[REQUIRED ACTION]
Check each line below for the word "output" and give the number of lines that have it, nothing more.

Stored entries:
- - - -
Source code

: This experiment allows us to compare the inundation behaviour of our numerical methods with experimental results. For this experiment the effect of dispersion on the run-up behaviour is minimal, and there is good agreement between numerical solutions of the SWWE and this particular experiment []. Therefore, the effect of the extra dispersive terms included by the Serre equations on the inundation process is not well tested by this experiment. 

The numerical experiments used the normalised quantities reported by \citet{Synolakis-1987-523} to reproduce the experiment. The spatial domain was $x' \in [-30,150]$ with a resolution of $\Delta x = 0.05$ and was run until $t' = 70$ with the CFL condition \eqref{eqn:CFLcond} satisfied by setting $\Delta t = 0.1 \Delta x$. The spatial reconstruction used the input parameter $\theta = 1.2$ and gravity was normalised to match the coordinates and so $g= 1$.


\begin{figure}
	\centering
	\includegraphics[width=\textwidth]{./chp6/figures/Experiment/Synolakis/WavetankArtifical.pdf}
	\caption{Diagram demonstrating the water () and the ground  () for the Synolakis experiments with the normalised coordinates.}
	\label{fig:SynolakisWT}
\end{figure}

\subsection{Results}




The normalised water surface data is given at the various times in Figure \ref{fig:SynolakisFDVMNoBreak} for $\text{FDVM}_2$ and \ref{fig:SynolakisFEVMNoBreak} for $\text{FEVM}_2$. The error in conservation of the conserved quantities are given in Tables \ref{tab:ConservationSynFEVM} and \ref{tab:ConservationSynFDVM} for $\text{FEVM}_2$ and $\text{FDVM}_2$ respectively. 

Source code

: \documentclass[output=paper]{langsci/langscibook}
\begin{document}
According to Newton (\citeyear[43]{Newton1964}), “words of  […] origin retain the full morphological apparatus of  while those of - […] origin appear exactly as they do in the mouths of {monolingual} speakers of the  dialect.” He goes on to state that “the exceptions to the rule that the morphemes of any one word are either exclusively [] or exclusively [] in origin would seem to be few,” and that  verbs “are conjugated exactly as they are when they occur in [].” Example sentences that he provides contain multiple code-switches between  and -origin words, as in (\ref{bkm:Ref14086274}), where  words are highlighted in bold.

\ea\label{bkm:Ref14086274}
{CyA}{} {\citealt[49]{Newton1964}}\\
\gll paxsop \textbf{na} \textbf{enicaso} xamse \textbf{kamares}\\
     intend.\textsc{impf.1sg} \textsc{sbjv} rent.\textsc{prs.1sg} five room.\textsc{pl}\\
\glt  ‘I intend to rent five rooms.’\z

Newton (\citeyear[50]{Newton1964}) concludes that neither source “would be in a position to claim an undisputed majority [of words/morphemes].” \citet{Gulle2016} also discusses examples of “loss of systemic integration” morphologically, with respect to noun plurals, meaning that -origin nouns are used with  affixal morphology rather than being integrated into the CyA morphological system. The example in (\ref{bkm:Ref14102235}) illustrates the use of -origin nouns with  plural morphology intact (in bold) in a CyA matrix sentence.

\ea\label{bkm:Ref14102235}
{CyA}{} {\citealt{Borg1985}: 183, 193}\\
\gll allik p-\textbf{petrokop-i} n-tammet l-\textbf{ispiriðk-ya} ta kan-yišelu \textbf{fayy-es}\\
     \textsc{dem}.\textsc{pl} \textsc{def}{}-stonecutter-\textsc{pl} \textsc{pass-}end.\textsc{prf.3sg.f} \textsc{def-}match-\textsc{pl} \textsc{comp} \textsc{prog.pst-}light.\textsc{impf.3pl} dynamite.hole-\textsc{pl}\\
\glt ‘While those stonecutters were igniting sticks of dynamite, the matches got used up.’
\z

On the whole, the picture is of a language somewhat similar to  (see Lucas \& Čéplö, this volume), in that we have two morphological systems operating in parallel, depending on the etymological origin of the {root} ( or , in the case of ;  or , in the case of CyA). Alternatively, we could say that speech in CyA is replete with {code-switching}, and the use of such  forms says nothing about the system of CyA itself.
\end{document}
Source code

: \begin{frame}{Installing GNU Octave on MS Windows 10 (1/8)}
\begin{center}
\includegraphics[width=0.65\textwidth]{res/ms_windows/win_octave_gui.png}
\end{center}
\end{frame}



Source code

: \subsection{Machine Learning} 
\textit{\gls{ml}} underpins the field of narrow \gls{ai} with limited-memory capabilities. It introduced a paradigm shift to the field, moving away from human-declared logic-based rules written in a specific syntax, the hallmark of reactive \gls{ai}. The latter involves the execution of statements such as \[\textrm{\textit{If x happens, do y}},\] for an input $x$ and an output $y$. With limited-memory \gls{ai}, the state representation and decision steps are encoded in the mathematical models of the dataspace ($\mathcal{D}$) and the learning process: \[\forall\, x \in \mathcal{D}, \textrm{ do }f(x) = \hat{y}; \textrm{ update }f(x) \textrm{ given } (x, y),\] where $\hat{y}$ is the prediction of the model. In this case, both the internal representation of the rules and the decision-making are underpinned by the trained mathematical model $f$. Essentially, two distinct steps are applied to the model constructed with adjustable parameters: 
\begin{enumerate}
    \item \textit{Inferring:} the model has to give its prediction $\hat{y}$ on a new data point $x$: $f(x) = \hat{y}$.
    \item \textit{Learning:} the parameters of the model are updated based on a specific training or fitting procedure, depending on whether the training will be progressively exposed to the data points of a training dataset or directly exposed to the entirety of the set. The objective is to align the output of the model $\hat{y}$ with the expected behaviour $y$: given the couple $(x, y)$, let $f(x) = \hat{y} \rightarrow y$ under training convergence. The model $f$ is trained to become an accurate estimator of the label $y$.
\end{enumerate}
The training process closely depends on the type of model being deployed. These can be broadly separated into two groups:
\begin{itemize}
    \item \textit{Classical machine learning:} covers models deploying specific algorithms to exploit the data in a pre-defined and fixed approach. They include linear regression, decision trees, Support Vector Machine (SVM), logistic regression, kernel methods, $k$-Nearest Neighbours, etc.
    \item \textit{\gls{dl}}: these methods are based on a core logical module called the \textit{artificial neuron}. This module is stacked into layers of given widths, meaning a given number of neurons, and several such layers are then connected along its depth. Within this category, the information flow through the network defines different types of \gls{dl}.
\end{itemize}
- - - -
[ANSWER]
3